All for the Tourists
The move to legalise and license various forms of offline and online betting and gambling in Meghalaya is aimed at boosting tourism and creating jobs, and altogether raising taxation revenues for the northeastern state. At the same time, the opportunities to bet and gamble legally will be reserved only for tourists and visitors.
“We came out with a Gaming Act and subsequently framed the Regulation of Gaming Rules, 2021. The government will accordingly issue licenses to operate games of skill and chance, both online and offline,” said James P. K. Sangma, Meghalaya State Law and Taxation Minister speaking in the capital city of Shillong. “But the legalized gambling and gaming will only be for tourists and not residents of Meghalaya,” he continued.
To be allowed to play, tourists and people visiting the state for work or business purposes will have to prove their non-resident status by presenting appropriate documents, in a process similar to a bank KYC (Know Your Customer) procedure.
Meghalaya Reaches Out to a Vast Market
With 140 millions of people in India estimated to bet regularly on sports, and a total of 370 million desi bettors around prominent sporting events, as per data from one of the latest reports by Esse N Videri, Meghalaya is set to reach out and take a piece of a vast market.
Estimates on the financial value of India’s sports betting market, combined across all types of offline channels and online sports and cricket predictions and betting platforms, speak about amounts between $130 and $150 billion (roughly between ₹9.7 and ₹11.5 lakh crore).
Andhra Pradesh, Telangana and Delhi are shown to deliver the highest number of bettors and Meghalaya can count on substantial tourists flow from their betting circles. The sports betting communities of Karnataka, Maharashtra, Uttar Pradesh and Haryana are also not to be underestimated.
Among the sports, cricket is most popular, registering 68 percent of the total bet count analyzed by Esse N Videri. Football takes second position with 11 percent of the bets, followed by betting on FIFA at 7 percent and on eCricket at 5 percent. The last position in the Top 5 of popular sports for betting in India is taken by tennis with 3 percent of the bet count.
Local Citizens will Still have Their Teer Betting
Meghalaya residents will still be permitted to participate in teer betting over arrow-shooting results. Teer is a traditional method of gambling, somewhat similar to a lottery draw, and held under the rules of the Meghalaya Regulation of the Game of Arrow Shooting and the Sale of Teer Tickets Act, 2018.
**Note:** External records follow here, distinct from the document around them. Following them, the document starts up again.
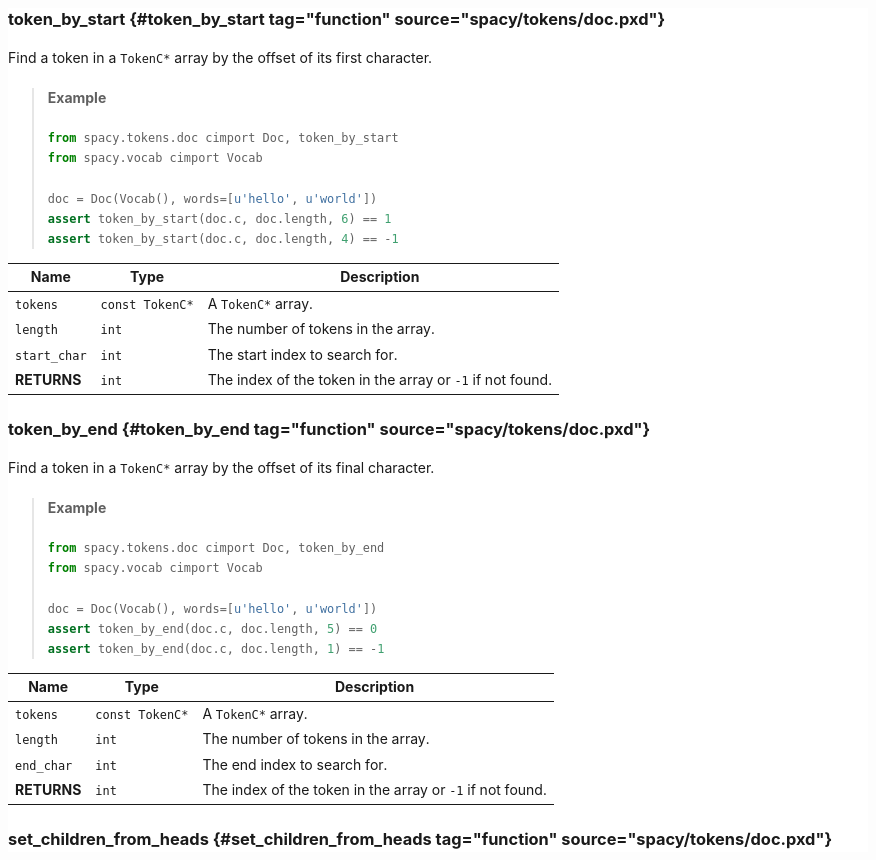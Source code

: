 ### token_by_start {#token_by_start tag="function" source="spacy/tokens/doc.pxd"}

Find a token in a `TokenC*` array by the offset of its first character.

> #### Example
>
> ```python
> from spacy.tokens.doc cimport Doc, token_by_start
> from spacy.vocab cimport Vocab
>
> doc = Doc(Vocab(), words=[u'hello', u'world'])
> assert token_by_start(doc.c, doc.length, 6) == 1
> assert token_by_start(doc.c, doc.length, 4) == -1
> ```

| Name         | Type            | Description                                               |
| ------------ | --------------- | --------------------------------------------------------- |
| `tokens`     | `const TokenC*` | A `TokenC*` array.                                        |
| `length`     | `int`           | The number of tokens in the array.                        |
| `start_char` | `int`           | The start index to search for.                            |
| **RETURNS**  | `int`           | The index of the token in the array or `-1` if not found. |

### token_by_end {#token_by_end tag="function" source="spacy/tokens/doc.pxd"}

Find a token in a `TokenC*` array by the offset of its final character.

> #### Example
>
> ```python
> from spacy.tokens.doc cimport Doc, token_by_end
> from spacy.vocab cimport Vocab
>
> doc = Doc(Vocab(), words=[u'hello', u'world'])
> assert token_by_end(doc.c, doc.length, 5) == 0
> assert token_by_end(doc.c, doc.length, 1) == -1
> ```

| Name        | Type            | Description                                               |
| ----------- | --------------- | --------------------------------------------------------- |
| `tokens`    | `const TokenC*` | A `TokenC*` array.                                        |
| `length`    | `int`           | The number of tokens in the array.                        |
| `end_char`  | `int`           | The end index to search for.                              |
| **RETURNS** | `int`           | The index of the token in the array or `-1` if not found. |

### set_children_from_heads {#set_children_from_heads tag="function" source="spacy/tokens/doc.pxd"}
Teer includes bettors wagering on the number of arrows that reach the target which is placed about 50 meters away from a team of 20 archers positioned in a semicircle.
The archers shoot volleys of arrows at the target for ten minutes, and players place their bets choosing a number between 0 and 99 trying to guess the last two digits of the number of arrows that successfully pierce the target.
If, for example, the number of hits is 256, anyone who has bet on 56 wins an amount eight times bigger than their wager.